Tips for writing better Python code
I was a very experienced programmer when I started using Python. So I wrote some very bad Python code.
Each language has its own way of doing things. The more you learn the language, the more you adopt its approach and philosophy and the more elegant your code becomes. You learn to do more with less code, whilst making your code more readable and easier to maintain.
Let me help you with your journey into Python, by telling you a bit about mine. We’ll take some code and improve it.
(This post is based on a thread in a LinkedIn Python group, where someone posted their solution to the exercise. I responded with some suggestions and many other suggestions followed. Most of the content and code is my own. The ‘alternatives’ listed towards the end are by fellow Python developers. I have offered an accreditation to anyone whose code or ideas I used, and accredited those who requested it. With thanks to everyone who contributed to the thread.)
First version – Basic but it works
I’ll use a simple exercise problem:
“Create a function which takes a string of any length and convert every odd character to lowercase and every even character to uppercase”
Here is my starting code. This is how I would have written it twenty years ago:
def myfunc(x):
result = ''
for i in range(len(x)):
if i % 2 == 0:
result = result + x[i].lower()
else:
result = result + x[i].upper()
return result
print(myfunc('abcdefghijklmnopqrstuvwxyz'))
Python iteration
In languages like C, to process all items in a list or string you create an integer variable with a value of zero:
int i = 0;
.. and as long as i is less than the length of the list, increase it by one. And do something with the element at position i.

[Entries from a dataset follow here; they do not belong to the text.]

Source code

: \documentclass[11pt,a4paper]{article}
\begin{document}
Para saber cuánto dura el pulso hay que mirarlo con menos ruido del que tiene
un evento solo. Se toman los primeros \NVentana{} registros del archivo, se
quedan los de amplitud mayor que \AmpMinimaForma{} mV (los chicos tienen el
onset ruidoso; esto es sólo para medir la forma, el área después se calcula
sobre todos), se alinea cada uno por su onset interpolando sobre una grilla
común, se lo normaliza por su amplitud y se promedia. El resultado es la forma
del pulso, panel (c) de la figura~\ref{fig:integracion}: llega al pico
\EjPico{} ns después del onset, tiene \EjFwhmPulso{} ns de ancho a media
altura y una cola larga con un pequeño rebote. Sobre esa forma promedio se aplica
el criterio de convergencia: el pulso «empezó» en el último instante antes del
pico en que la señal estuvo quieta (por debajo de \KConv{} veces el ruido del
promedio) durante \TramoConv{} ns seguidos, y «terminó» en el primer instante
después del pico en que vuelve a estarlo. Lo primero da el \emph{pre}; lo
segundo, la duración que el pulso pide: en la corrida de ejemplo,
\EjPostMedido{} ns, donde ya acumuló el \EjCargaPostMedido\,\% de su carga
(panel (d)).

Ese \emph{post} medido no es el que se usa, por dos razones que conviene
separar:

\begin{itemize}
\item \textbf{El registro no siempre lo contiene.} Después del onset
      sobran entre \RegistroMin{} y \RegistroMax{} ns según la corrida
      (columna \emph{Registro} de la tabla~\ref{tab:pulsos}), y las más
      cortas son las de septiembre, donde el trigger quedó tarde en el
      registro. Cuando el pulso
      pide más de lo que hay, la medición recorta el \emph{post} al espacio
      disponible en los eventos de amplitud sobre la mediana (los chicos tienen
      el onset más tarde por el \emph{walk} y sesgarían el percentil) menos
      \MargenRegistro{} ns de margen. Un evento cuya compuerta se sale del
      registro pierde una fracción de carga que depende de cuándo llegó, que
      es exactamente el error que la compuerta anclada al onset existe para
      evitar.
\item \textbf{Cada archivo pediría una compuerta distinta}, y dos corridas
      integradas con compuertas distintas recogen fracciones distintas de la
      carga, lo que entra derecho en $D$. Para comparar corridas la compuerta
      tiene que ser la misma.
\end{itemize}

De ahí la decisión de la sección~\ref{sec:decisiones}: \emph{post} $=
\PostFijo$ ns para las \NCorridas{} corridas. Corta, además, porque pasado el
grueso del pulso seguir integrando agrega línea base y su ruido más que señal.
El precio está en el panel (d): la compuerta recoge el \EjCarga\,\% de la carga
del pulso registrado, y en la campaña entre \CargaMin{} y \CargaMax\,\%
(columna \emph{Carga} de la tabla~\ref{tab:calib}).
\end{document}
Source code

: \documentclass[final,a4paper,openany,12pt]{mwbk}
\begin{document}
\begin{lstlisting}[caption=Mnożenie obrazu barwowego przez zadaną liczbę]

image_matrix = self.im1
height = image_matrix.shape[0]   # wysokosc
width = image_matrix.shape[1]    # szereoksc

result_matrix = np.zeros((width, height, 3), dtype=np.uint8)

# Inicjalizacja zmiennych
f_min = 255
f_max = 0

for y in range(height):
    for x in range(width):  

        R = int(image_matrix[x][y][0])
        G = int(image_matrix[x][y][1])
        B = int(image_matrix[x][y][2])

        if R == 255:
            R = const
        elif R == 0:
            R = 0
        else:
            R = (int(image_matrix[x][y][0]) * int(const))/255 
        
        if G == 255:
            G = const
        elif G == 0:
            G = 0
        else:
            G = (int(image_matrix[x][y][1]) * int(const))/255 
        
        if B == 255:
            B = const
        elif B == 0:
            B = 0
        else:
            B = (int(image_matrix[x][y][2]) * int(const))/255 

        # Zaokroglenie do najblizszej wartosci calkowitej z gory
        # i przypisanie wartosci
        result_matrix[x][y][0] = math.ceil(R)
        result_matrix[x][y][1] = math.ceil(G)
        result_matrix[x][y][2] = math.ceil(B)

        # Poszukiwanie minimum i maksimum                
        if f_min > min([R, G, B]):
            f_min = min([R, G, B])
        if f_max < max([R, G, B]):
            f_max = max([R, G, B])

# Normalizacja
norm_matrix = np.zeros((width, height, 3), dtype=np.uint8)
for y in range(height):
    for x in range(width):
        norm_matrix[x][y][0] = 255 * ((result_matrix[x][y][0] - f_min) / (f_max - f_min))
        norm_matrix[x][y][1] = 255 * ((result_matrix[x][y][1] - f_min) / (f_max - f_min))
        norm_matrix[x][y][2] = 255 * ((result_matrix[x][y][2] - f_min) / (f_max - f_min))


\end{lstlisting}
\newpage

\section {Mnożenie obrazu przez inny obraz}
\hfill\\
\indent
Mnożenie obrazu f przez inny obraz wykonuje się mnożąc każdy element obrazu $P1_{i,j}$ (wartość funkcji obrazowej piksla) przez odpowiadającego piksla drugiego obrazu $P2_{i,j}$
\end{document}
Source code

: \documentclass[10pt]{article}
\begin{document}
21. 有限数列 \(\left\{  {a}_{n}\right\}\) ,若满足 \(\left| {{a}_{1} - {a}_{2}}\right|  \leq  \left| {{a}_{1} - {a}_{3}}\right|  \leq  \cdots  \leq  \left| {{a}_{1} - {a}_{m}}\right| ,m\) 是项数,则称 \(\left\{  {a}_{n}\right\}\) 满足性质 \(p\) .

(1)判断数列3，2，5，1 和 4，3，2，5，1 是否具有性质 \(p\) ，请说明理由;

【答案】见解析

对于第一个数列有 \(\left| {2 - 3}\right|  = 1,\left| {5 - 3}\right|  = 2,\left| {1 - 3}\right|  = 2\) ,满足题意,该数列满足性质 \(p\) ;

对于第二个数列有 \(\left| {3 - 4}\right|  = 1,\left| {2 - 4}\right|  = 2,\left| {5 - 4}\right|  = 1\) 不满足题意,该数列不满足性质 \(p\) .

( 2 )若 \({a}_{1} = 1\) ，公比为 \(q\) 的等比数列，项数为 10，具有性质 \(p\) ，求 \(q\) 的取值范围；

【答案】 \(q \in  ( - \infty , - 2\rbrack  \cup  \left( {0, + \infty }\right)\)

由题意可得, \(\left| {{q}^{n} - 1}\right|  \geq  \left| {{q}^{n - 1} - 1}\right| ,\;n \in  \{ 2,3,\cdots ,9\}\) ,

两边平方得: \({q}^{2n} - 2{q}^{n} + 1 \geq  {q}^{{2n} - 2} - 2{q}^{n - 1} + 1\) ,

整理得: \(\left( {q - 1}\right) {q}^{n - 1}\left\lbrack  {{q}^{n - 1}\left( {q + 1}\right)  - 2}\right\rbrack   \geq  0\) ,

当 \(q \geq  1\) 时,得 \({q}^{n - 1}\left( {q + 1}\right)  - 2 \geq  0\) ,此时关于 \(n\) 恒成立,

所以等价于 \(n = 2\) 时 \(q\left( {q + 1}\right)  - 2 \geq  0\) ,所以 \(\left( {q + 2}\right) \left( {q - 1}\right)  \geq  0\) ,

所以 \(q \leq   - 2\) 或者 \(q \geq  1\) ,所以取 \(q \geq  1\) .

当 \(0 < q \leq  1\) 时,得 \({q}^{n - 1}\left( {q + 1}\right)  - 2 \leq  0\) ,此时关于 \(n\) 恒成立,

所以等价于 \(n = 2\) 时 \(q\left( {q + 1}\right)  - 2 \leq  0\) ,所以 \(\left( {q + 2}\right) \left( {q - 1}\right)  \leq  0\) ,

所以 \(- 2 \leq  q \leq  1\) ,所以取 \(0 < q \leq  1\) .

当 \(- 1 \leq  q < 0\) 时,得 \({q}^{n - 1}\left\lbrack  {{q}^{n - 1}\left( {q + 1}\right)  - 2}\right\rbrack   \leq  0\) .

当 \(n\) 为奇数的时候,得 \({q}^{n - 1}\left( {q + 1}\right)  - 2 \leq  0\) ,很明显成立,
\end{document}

for (int i = 0; i < LENGTH; i++) {
// do something useful here with myList[i]
}
(It’s been a very long time since I wrote any C code. I have not tested any of it, so it may contain some errors.)

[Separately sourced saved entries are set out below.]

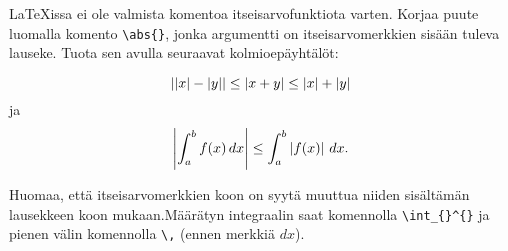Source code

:     \begin{harj}
        \LaTeX issa ei ole valmista komentoa itseisarvofunktiota varten. Korjaa puute luomalla komento \lstinline-\abs{}-, jonka argumentti on itseisarvomerkkien sisään tuleva lauseke. Tuota sen avulla seuraavat kolmioepäyhtälöt:
        \begin{sample}
            \[
                \left|\left|x\right|-\left|y\right|\right|\leq \left|x+y\right|\leq\left|x\right|+\left|y\right|
            \]
            ja
            \[
                \left|\int_a^b f(x)\,dx\right| \leq\int_a^b\left|f(x)\right|\, dx.
            \]
        \end{sample}
        Huomaa, että itseisarvomerkkien koon on syytä muuttua niiden sisältämän lausekkeen koon mukaan.\vaihto Määrätyn integraalin saat komennolla \lstinline-\int_{}^{}- ja pienen välin komennolla \lstinline-\,- (ennen merkkiä \(dx\)).
    \end{harj}
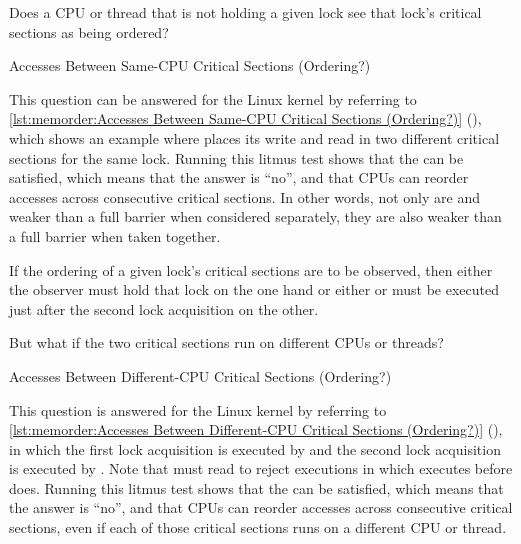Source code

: Does a CPU or thread that is not holding a given lock see that lock's
critical sections as being ordered?

\begin{listing}

\caption{Accesses Between Same-CPU Critical Sections (Ordering?)}
\label{lst:memorder:Accesses Between Same-CPU Critical Sections (Ordering?)}
\end{listing}

This question can be answered for the Linux kernel by referring to
\cref{lst:memorder:Accesses Between Same-CPU Critical Sections (Ordering?)}
(), which
shows an example where  places its write and read in two
different critical sections for the same lock.
Running this litmus test shows that the  can be satisfied,
which means that the answer is ``no'', and that CPUs can reorder accesses
across consecutive critical sections.
In other words, not only are  and 
weaker than a full barrier when considered separately, they are also
weaker than a full barrier when taken together.

If the ordering of a given lock's critical sections are to be observed,
then either the observer must hold that lock on the one hand or either
 or 
must be executed just after the second lock acquisition on the other.

But what if the two critical sections run on different CPUs or threads?

\begin{listing}

\caption{Accesses Between Different-CPU Critical Sections (Ordering?)}
\label{lst:memorder:Accesses Between Different-CPU Critical Sections (Ordering?)}
\end{listing}

This question is answered for the Linux kernel by referring to
\cref{lst:memorder:Accesses Between Different-CPU Critical Sections (Ordering?)}
(),
in which the first lock acquisition is executed by  and the
second lock acquisition is executed by .
Note that  must read  to reject executions in which
 executes before  does.
Running this litmus test shows that the  can be satisfied,
which means that the answer is ``no'', and that CPUs can reorder accesses
across consecutive critical sections, even if each of those critical
sections runs on a different CPU or thread.

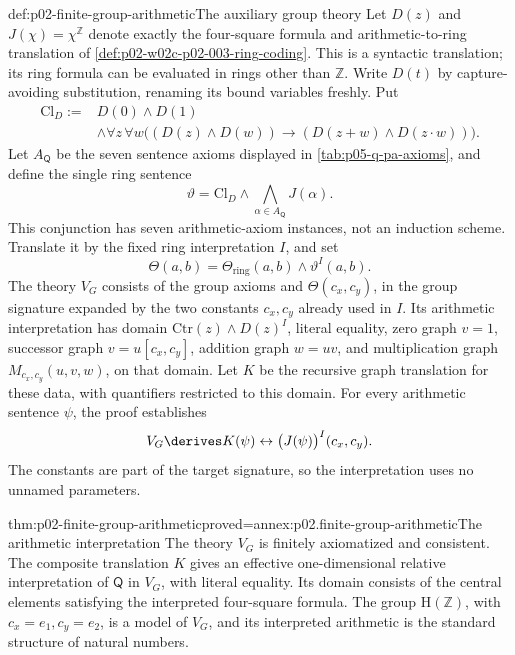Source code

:\begin{hbdefinition}{def:p02-finite-group-arithmetic}{The auxiliary group theory}
Let \(D(z)\) and \(J(\chi)=\chi^{\mathbb Z}\) denote exactly the
four-square formula and arithmetic-to-ring translation of
\cref{def:p02-w02c-p02-003-ring-coding}. This is a syntactic translation;
its ring formula can be evaluated in rings other than \(\mathbb Z\).
Write \(D(t)\) by capture-avoiding substitution, renaming its bound
variables freshly. Put
\[
 \begin{aligned}
 \mathrm{Cl}_D := {}&D(0)\land D(1)\\
 &\land\forall z\,\forall w\bigl((D(z)\land D(w))\to
                   (D(z+w)\land D(z\cdot w))\bigr).
 \end{aligned}
\]
Let \(A_{\mathsf Q}\) be the seven sentence axioms displayed in
\cref{tab:p05-q-pa-axioms}, and define the single ring sentence
\[
 \vartheta=\mathrm{Cl}_D\land
                         \bigwedge_{\alpha\in A_{\mathsf Q}}J(\alpha).
\]
This conjunction has seven arithmetic-axiom instances, not an induction
scheme. Translate it by the fixed ring interpretation \(I\), and set
\[
 \Theta(a,b)=\Theta_{\mathrm{ring}}(a,b)\land\vartheta^I(a,b).
\]
The theory \(V_G\) consists of the group axioms and
\(\Theta(c_x,c_y)\), in the group signature expanded by the two constants
\(c_x,c_y\) already used in \(I\). Its arithmetic interpretation has
domain \(\mathrm{Ctr}(z)\land D(z)^I\), literal equality, zero graph
\(v=1\), successor graph \(v=u[c_x,c_y]\), addition graph \(w=uv\),
and multiplication graph \(M_{c_x,c_y}(u,v,w)\), on that domain.
Let \(K\) be the recursive graph translation for these data, with
quantifiers restricted to this domain. For every arithmetic sentence
\(\psi\), the proof establishes
\[
 V_G\derives K(\psi)\leftrightarrow
                         \bigl(J(\psi)\bigr)^I(c_x,c_y).
\]
The constants are part of the target signature, so the interpretation
uses no unnamed parameters.
\end{hbdefinition}

\begin{hbtheorem}{thm:p02-finite-group-arithmetic}{proved=annex:p02.finite-group-arithmetic}{The arithmetic interpretation}
The theory \(V_G\) is finitely axiomatized and consistent. The composite
translation \(K\) gives an effective one-dimensional relative
interpretation of \(\mathsf Q\) in \(V_G\), with literal equality.
Its domain consists of the central elements satisfying the interpreted
four-square formula. The group \(\mathrm H(\mathbb Z)\), with
\(c_x=e_1,c_y=e_2\), is a model of \(V_G\), and its interpreted arithmetic is the
standard structure of natural numbers.
\end{hbtheorem}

In Python you can iterate (loop) over a list or string directly:
for character in 'Hello':
print(character * 10)
HHHHHHHHHH
eeeeeeeeee
llllllllll
llllllllll
oooooooooo
We could use this to double each character in a string:
def myfunc(x):
result = ''
for character in x:
result = result + character + character
return result
print(myfunc('abcdefghijklmnopqrstuvwxyz'))
aabbccddeeffgghhiijjkkllmmnnooppqqrrssttuuvvwwxxyyzz
For our problem we need to keep track of odd/even characters. Here are a few options:
def myfunc(x):
result = ''
even = True
for character in x:
if even:
result = result + character.lower()
else:
result = result + character.upper()
even = not even
return result
print(myfunc('abcdefghijklmnopqrstuvwxyz'))
Or:
def myfunc(x):
result = ''
index = 0
for character in x:
if index % 2 == 0:
result = result + character.lower()
else:
result = result + character.upper()
index = index + 1
return result
print(myfunc('abcdefghijklmnopqrstuvwxyz'))

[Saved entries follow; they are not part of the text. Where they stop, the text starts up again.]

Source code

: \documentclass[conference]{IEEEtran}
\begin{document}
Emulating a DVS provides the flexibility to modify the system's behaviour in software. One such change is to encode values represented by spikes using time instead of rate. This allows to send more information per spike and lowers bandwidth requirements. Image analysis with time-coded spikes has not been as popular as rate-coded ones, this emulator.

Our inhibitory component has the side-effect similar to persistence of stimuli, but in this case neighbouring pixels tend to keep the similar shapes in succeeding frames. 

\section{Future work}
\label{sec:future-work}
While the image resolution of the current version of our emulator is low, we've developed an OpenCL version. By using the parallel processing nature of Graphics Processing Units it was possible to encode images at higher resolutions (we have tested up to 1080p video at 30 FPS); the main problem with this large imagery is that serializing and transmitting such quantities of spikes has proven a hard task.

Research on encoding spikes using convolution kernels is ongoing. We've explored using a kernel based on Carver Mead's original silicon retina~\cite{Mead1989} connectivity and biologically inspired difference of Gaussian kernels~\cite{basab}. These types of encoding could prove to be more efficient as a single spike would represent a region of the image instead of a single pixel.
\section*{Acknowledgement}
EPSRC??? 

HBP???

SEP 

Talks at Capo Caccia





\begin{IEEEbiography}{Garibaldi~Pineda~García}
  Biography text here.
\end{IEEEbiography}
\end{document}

Unlike many languages, Python does not have an ‘increase by 1’ operation. We can do the following instead:
index += 1
This increases the index variable by 1.
Applying this to our code, for both the index and the result variable, we get:
def myfunc(x):
result = ''
index = 0
for character in x:
if index % 2 == 0:
result += character.lower()
else:
result += character.upper()
index += 1
return result
print(myfunc('abcdefghijklmnopqrstuvwxyz'))
Testing ’empty’ values
Python has a very popular ‘short hand’ for testing ’empty’ values.
In tests, blank (zero-length) strings, empty collections (lists, tuples, dictionaries, sets) and zero values all evaluate to false.
For instance:
for value in 0, 1, [], [1, 2], '', 'Hello':
if value:
print('Non empty value', value, 'of type', type(value))
else:
print('Empty value', value, 'of type', type(value))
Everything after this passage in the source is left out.